Sesungguhnya bukan begitu yang dimaksudkan oleh hadist tersebut. Akan tetapi yang dimaksudkan adalah pandangan mata yang pertama yang tidak disengaja. Hal ini diperkuat lagi oleh sebuah hadist yang diriwayatkan oleh Imam Muslim dari Jarir bin Abdullah ra. berkata: Saya menanyakan kepada baginda Rasul tentang pandangan yang secara tiba-tiba (tak disengaja), Rasulpun menjawab: "Palingkanlah pandangan matamu itu!". Ibnu Jauzi menambahkan lagi: Inilah yang sebenarnya, pada pandangan mata yang pertama itu sesungguhnya tidak disertai dengan keinginan serta kehendak hati, belum sempat menghayati pandangan yang dilarang tersebut, tidak pula merasakan kelezatan nafsu. Manakala dalam pandangan pertama itu sudah merasakan kelezatan syahwat, maka itu sudah masuk dalam zona yang dilarang syariat dan dikategorikan pula ke dalam hukum pandangan yang kedua yang hukumnya nyata keharamannya”.

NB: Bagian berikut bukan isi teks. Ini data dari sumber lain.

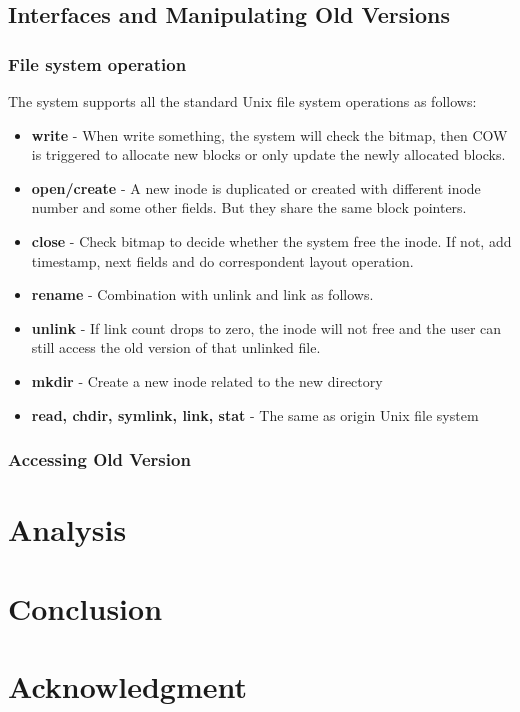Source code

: \subsection{Interfaces and Manipulating Old Versions}
\subsubsection{File system operation}
The system supports all the standard Unix file system operations as follows:
\begin{itemize}
\item \textbf{write} - When write something, the system will check the bitmap, then COW is triggered to allocate new blocks or only update the newly allocated blocks.
\item \textbf{open/create} - A new inode is duplicated or created with different inode number and some other fields. But they share the same block pointers.
\item \textbf{close} - Check bitmap to decide whether the system free the inode. If not, add timestamp, next fields and do correspondent layout operation.
\item \textbf{rename} - Combination with unlink and link as follows.
\item \textbf{unlink} - If link count drops to zero, the inode will not free and the user can still access the old version of that unlinked file.
\item \textbf{mkdir} - Create a new inode related to the new directory
\item \textbf{read, chdir, symlink, link, stat} - The same as origin Unix file system
\end{itemize}
\subsubsection{Accessing Old Version}

\section{Analysis}
\section{Conclusion}
\section{Acknowledgment}
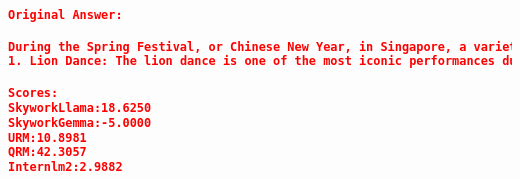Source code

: \begin{lstlisting}[language=json,numbers=none]
Original Answer:

During the Spring Festival, or Chinese New Year, in Singapore, a variety of traditional performances can be seen that reflect the country's rich cultural heritage, particularly its Chinese influences. Singapore is a multi-ethnic nation with a significant Chinese population, which makes the Spring Festival an important and vibrant part of its cultural calendar. Here are some traditional performances you might encounter:
1. Lion Dance: The lion dance is one of the most iconic performances during the Spring Festival in Singapore. It is believed to bring good luck and fortune. Performers mimic a lion's movements in a lion costume to the beat of drums, gongs, and cymbals. The dance often includes acrobatic elements and the lions may interact with the audience or perform stunts such as "cai qing"

Scores:
SkyworkLlama:18.6250
SkyworkGemma:-5.0000
URM:10.8981
QRM:42.3057
Internlm2:2.9882
\end{lstlisting}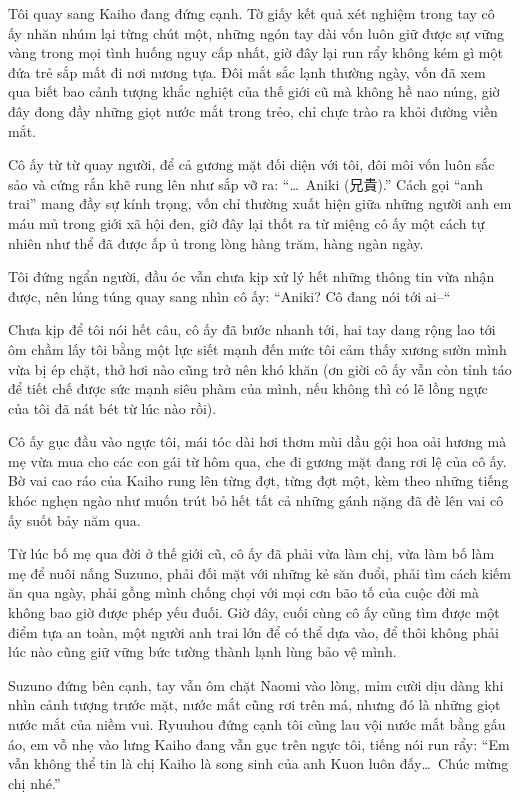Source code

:﻿\documentclass[../main.tex]{subfiles}
\begin{document}
Tôi quay sang Kaiho đang đứng cạnh. Tờ giấy kết quả xét nghiệm trong tay cô ấy nhăn nhúm lại từng chút một, những ngón tay dài vốn luôn giữ được sự vững vàng trong mọi tình huống nguy cấp nhất, giờ đây lại run rẩy không kém gì một đứa trẻ sắp mất đi nơi nương tựa. Đôi mắt sắc lạnh thường ngày, vốn đã xem qua biết bao cảnh tượng khắc nghiệt của thế giới cũ mà không hề nao núng, giờ đây đong đầy những giọt nước mắt trong trẻo, chỉ chực trào ra khỏi đường viền mắt.

Cô ấy từ từ quay người, để cả gương mặt đối diện với tôi, đôi môi vốn luôn sắc sảo và cứng rắn khẽ rung lên như sắp vỡ ra: ``\dots\ Aniki (兄貴).'' Cách gọi ``anh trai'' mang đầy sự kính trọng, vốn chỉ thường xuất hiện giữa những người anh em máu mủ trong giới xã hội đen, giờ đây lại thốt ra từ miệng cô ấy một cách tự nhiên như thể đã được ấp ủ trong lòng hàng trăm, hàng ngàn ngày.

Tôi đứng ngẩn người, đầu óc vẫn chưa kịp xử lý hết những thông tin vừa nhận được, nên lúng túng quay sang nhìn cô ấy: ``Aniki? Cô đang nói tới ai--``

Chưa kịp để tôi nói hết câu, cô ấy đã bước nhanh tới, hai tay dang rộng lao tới ôm chầm lấy tôi bằng một lực siết mạnh đến mức tôi cảm thấy xương sườn mình vừa bị ép chặt, thở hơi nào cũng trở nên khó khăn (ơn giời cô ấy vẫn còn tỉnh táo để tiết chế được sức mạnh siêu phàm của mình, nếu không thì có lẽ lồng ngực của tôi đã nát bét từ lúc nào rồi).

Cô ấy gục đầu vào ngực tôi, mái tóc dài hơi thơm mùi dầu gội hoa oải hương mà mẹ vừa mua cho các con gái từ hôm qua, che đi gương mặt đang rơi lệ của cô ấy. Bờ vai cao ráo của Kaiho rung lên từng đợt, từng đợt một, kèm theo những tiếng khóc nghẹn ngào như muốn trút bỏ hết tất cả những gánh nặng đã đè lên vai cô ấy suốt bảy năm qua.

Từ lúc bố mẹ qua đời ở thế giới cũ, cô ấy đã phải vừa làm chị, vừa làm bố làm mẹ để nuôi nấng Suzuno, phải đối mặt với những kẻ săn đuổi, phải tìm cách kiếm ăn qua ngày, phải gồng mình chống chọi với mọi cơn bão tố của cuộc đời mà không bao giờ được phép yếu đuối. Giờ đây, cuối cùng cô ấy cũng tìm được một điểm tựa an toàn, một người anh trai lớn để có thể dựa vào, để thôi không phải lúc nào cũng giữ vững bức tường thành lạnh lùng bảo vệ mình.

Suzuno đứng bên cạnh, tay vẫn ôm chặt Naomi vào lòng, mỉm cười dịu dàng khi nhìn cảnh tượng trước mặt, nước mắt cũng rơi trên má, nhưng đó là những giọt nước mắt của niềm vui. Ryuuhou đứng cạnh tôi cũng lau vội nước mắt bằng gấu áo, em vỗ nhẹ vào lưng Kaiho đang vẫn gục trên ngực tôi, tiếng nói run rẩy: ``Em vẫn không thể tin là chị Kaiho là song sinh của anh Kuon luôn đấy\dots\ Chúc mừng chị nhé.''
\end{document}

Allah Swt Berfirman: “Katakanlah kepada kaum lelaki yang beriman: Hendaklah mereka menahan (sebagian dari) pandangannya dan memelihara kemaluannya, yang demikian itu adalah lebih suci bagi mereka, sesungguhnya Allah Maha Mengetahui apa yang mereka perbuat. Katakanlah pula kepada kaum wanita yang beriman: Hendaklah mereka menahan (sebagian dari) pandangannya dan memelihara kemaluannya, …” (QS An Nur: 30-31)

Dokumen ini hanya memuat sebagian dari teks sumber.